Sjögren’s syndrome (SS) is a chronic autoimmune disease in which inflammatory cells infiltrate the exocrine glands, reducing glandular secretory function and ultimately resulting in keratoconjunctivitis sicca (dry eyes) and xerostomia (oral dryness). Cardiovascular risk factors are more prevalent in patients with SS than in healthy controls; patients with SS and metabolic syndrome also have higher leptin and inflammatory cytokine levels. In this study, we investigated the effects of HGR4113, a structural analog of glabridin that promotes mitochondrial function and is in clinical trials for obesity treatment, on the development of Sjögren’s syndrome in non-obese diabetic NOD/ShiLtJ (NOD) mice. HGR4113 inhibited IL-17 production by regulating STAT3 activity and the metabolic profile of splenic CD4 + T cells; it also increased the frequency of IL-10-producing regulatory B cells and decreased immunoglobulin production. Oral administration of HGR4113 (100 mg/kg) improved salivary flow rate, reduced lymphocyte infiltration, and lowered inflammatory cytokine levels in the salivary glands of NOD mice. HGR4113 also decreased the frequencies of splenic IL-17-producing T and B cells, germinal center B cells, and plasma cells ex vivo in NOD mice.
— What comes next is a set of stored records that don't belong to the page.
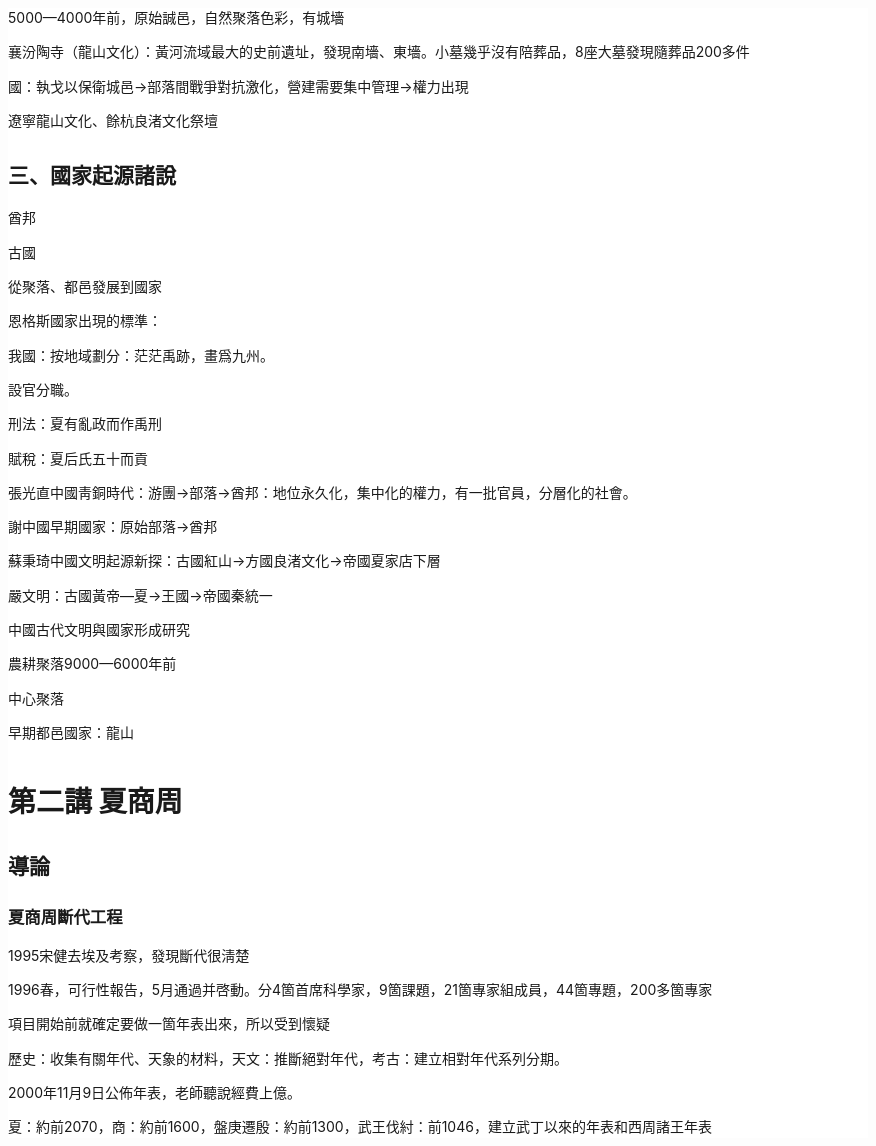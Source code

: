 5000—4000年前，原始誠邑，自然聚落色彩，有城墻

襄汾陶寺（龍山文化）：黃河流域最大的史前遺址，發現南墻、東墻。小墓幾乎沒有陪葬品，8座大墓發現隨葬品200多件

國：執戈以保衛城邑→部落間戰爭對抗激化，營建需要集中管理→權力出現

遼寧龍山文化、餘杭良渚文化祭壇

## 三、國家起源諸說

酋邦

古國

從聚落、都邑發展到國家

恩格斯國家出現的標準：

我國：按地域劃分：茫茫禹跡，畫爲九州。

設官分職。

刑法：夏有亂政而作禹刑

賦稅：夏后氏五十而貢

張光直中國靑銅時代：游團→部落→酋邦：地位永久化，集中化的權力，有一批官員，分層化的社會。

謝中國早期國家：原始部落→酋邦

蘇秉琦中國文明起源新探：古國紅山→方國良渚文化→帝國夏家店下層

嚴文明：古國黃帝—夏→王國→帝國秦統一

中國古代文明與國家形成研究

農耕聚落9000—6000年前

中心聚落

早期都邑國家：龍山

# 第二講 夏商周

## 導論

### 夏商周斷代工程

1995宋健去埃及考察，發現斷代很淸楚

1996春，可行性報告，5月通過并啓動。分4箇首席科學家，9箇課題，21箇專家組成員，44箇專題，200多箇專家

項目開始前就確定要做一箇年表出來，所以受到懷疑

歷史：收集有關年代、天象的材料，天文：推斷絕對年代，考古：建立相對年代系列分期。

2000年11月9日公佈年表，老師聽說經費上億。

夏：約前2070，商：約前1600，盤庚遷殷：約前1300，武王伐紂：前1046，建立武丁以來的年表和西周諸王年表
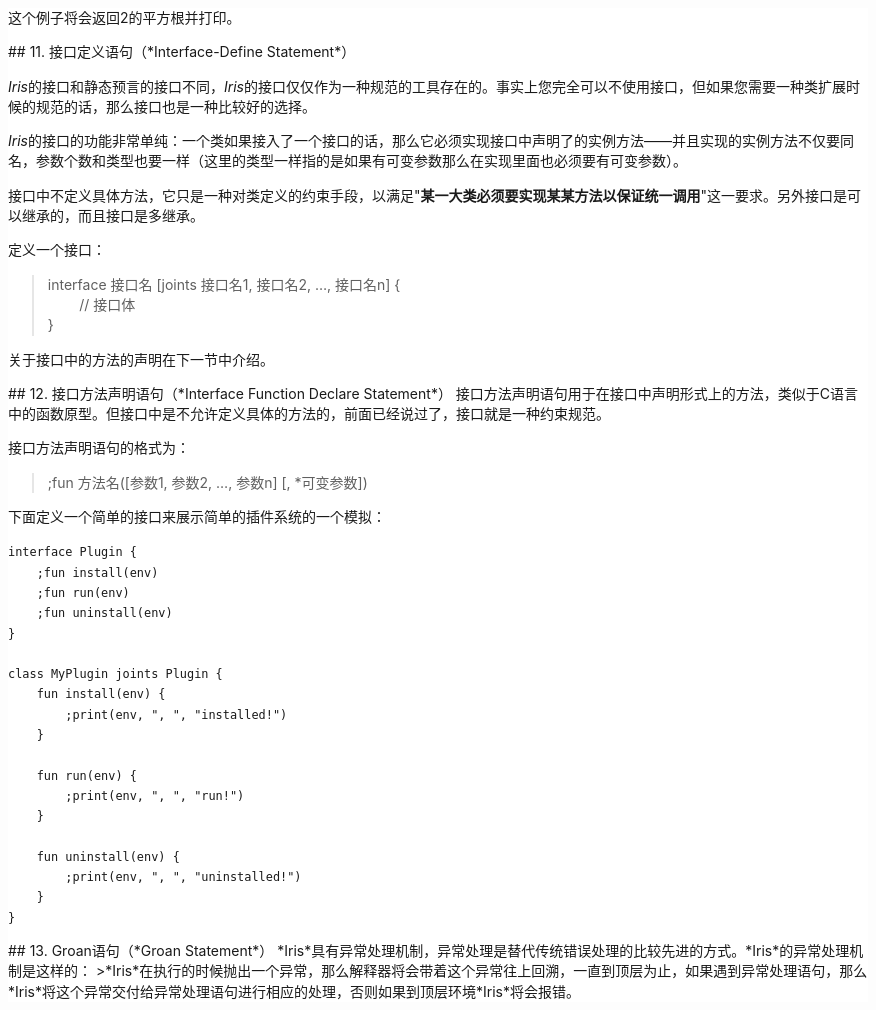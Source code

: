 这个例子将会返回2的平方根并打印。

<span id="s11"/>
## 11. 接口定义语句（*Interface-Define Statement*）

*Iris*的接口和静态预言的接口不同，*Iris*的接口仅仅作为一种规范的工具存在的。事实上您完全可以不使用接口，但如果您需要一种类扩展时候的规范的话，那么接口也是一种比较好的选择。

*Iris*的接口的功能非常单纯：一个类如果接入了一个接口的话，那么它必须实现接口中声明了的实例方法——并且实现的实例方法不仅要同名，参数个数和类型也要一样（这里的类型一样指的是如果有可变参数那么在实现里面也必须要有可变参数）。

接口中不定义具体方法，它只是一种对类定义的约束手段，以满足"__某一大类必须要实现某某方法以保证统一调用__"这一要求。另外接口是可以继承的，而且接口是多继承。

定义一个接口：
>interface 接口名 [joints 接口名1, 接口名2, …, 接口名n] {  
&nbsp;&nbsp;&nbsp;&nbsp;&nbsp;&nbsp;&nbsp;&nbsp;// 接口体  
}

关于接口中的方法的声明在下一节中介绍。

<span id="s12"/>
## 12. 接口方法声明语句（*Interface Function Declare Statement*）
接口方法声明语句用于在接口中声明形式上的方法，类似于C语言中的函数原型。但接口中是不允许定义具体的方法的，前面已经说过了，接口就是一种约束规范。

接口方法声明语句的格式为：

>;fun 方法名([参数1, 参数2, …, 参数n] [, *可变参数])

下面定义一个简单的接口来展示简单的插件系统的一个模拟：
```
interface Plugin {
    ;fun install(env)
    ;fun run(env)
    ;fun uninstall(env)
}

class MyPlugin joints Plugin {
    fun install(env) {
        ;print(env, ", ", "installed!")
    }

    fun run(env) {
        ;print(env, ", ", "run!")
    }

    fun uninstall(env) {
        ;print(env, ", ", "uninstalled!")
    }
}
```

<span id="s13"/>
## 13. Groan语句（*Groan Statement*）
*Iris*具有异常处理机制，异常处理是替代传统错误处理的比较先进的方式。*Iris*的异常处理机制是这样的：
>*Iris*在执行的时候抛出一个异常，那么解释器将会带着这个异常往上回溯，一直到顶层为止，如果遇到异常处理语句，那么*Iris*将这个异常交付给异常处理语句进行相应的处理，否则如果到顶层环境*Iris*将会报错。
Additionally, organoid formation from salivary gland stem cells of HGR4113-treated NOD mice increased, as did the levels of E-cadherin-14, aquaporin-5, α-SMA, and cytokeratin-14. Finally, treatment with HGR4113 promoted salivary gland organoid formation in vitro . HGR4113 improves salivary gland hypofunction by inhibiting lymphocyte infiltration and inflammation in the salivary glands and restoring damaged salivary tissue in SS-like NOD mice.